Bank of America Research wrote a note in early August, before the launch of GPT-5, seeing AI as part of a worker productivity “sea change” that will drive an ongoing “innovation premium” for S&P 500 firms. Head of U.S. Equity Strategy Savita Subramanian essentially argued that the inflation wave of the 2020s taught companies to do more with less, to turn people into processes, and that AI will turbo-charge this. “I don’t think it’s necessarily a bubble in the S&P 500,” she told Fortune in an interview, before adding, “I think there are other areas where it’s becoming a little bit bubble-like.”

Subramanian mentioned smaller companies and potentially private lending as areas “that potentially have re-rated too aggressively.” She’s also concerned about the risk of companies diving into data centers too such a great extent, noting that this represents a shift back toward an asset-heavier approach, instead of the asset-light approach that increasingly distinguishes top performance in the U.S. economy.

“I mean, this is new,” she said. “Tech used to be very asset-light and just spent money on R&D and innovation, and now they’re spending money to build out these data centers,” adding that she sees it as potentially marking the end of their asset-light, high-margin existence and basically transforming them into “very asset-intensive and more manufacturing-like than they used to be.” From her perspective, that warrants a lower multiple in the stock market. When asked if that is tantamount to a bubble, if not a correction, she said “it’s starting to happen in places,” and she agrees with the comparison to the railroad boom.

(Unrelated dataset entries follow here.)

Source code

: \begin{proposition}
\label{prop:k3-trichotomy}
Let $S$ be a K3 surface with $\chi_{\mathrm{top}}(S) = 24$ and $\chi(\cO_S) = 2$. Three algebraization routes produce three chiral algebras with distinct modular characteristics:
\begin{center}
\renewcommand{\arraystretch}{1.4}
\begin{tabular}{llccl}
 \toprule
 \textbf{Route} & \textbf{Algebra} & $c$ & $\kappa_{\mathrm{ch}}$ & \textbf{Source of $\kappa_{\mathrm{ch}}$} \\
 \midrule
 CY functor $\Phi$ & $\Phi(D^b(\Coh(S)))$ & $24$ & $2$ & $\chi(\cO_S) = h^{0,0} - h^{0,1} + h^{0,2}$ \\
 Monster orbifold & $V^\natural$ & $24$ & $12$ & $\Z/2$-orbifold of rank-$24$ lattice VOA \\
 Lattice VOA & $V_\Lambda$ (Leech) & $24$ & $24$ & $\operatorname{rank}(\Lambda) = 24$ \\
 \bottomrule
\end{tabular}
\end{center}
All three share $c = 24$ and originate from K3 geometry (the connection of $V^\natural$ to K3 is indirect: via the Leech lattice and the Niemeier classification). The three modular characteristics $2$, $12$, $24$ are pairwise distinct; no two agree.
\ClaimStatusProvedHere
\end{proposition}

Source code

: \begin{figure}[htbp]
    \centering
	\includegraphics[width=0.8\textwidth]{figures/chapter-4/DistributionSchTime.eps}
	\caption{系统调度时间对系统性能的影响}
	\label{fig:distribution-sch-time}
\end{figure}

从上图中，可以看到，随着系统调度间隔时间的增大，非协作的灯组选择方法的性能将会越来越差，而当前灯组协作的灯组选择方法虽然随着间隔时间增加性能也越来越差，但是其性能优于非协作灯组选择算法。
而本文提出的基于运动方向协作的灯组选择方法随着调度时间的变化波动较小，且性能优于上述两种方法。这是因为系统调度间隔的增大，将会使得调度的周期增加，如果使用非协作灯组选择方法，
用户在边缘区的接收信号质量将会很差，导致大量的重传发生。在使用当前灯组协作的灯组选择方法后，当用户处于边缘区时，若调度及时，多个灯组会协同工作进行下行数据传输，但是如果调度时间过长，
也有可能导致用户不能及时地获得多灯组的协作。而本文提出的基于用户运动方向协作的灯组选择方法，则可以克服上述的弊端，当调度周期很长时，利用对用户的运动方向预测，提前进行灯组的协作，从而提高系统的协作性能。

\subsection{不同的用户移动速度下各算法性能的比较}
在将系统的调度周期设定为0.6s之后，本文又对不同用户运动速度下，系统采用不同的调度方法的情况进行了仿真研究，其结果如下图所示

The math and the ghost in the machine

Gary Marcus also cited the fundamentals of math as a reason that he’s concerned, with nearly 500 AI unicorns being valued at $2.7 trillion. “That just doesn’t make sense relative to how much revenue is coming [in],” he said. Marcus cited OpenAI reporting $1 billion in revenue in July, but still not being profitable. Speculating, he extrapolated that to OpenAI having roughly half the AI market, and offered a rough calculation that it means about $25 billion a year of revenue for the sector, “which is not nothing, but it costs a lot of money to do this, and there’s trillions of dollars [invested].”

So if Marcus is correct, why haven’t people been listening to him for years? He said he’s been warning people about this for years, too, calling it the “gullibility gap” in his 2019 book Rebooting AI and arguing in The New Yorker in 2012 that deep learning was a ladder that wouldn’t reach the moon. For the first 25 years of his career, Marcus trained and practiced as a cognitive scientist, and learned about the “anthropomorphization people do. … [they] look at these machines and make the mistake of attributing to them an intelligence that is not really there, a humanness that is not really there, and they wind up using them as a companion, and they wind up thinking that they’re closer to solving these problems than they actually are.” He said he thinks the bubble inflating to its current extent is in large part because of the human impulse to project ourselves onto things, something a cognitive scientist is trained not to do.

These machines might seem like they’re human, but “they don’t actually work like you,” Marcus said, adding, “this entire market has been based on people not understanding that, imagining that scaling was going to solve all of this, because they don’t really understand the problem. I mean, it’s almost tragic.”

Subramanian, for her part, said she thinks “people love this AI technology because it feels like sorcery. It feels a little magical and mystical … the truth is it hasn’t really changed the world that much yet, but I don’t think it’s something to be dismissed.” She’s also become really taken with it herself. “I’m already using ChatGPT more than my kids are. I mean, it’s kind of interesting to see this. I use ChatGPT for everything now.”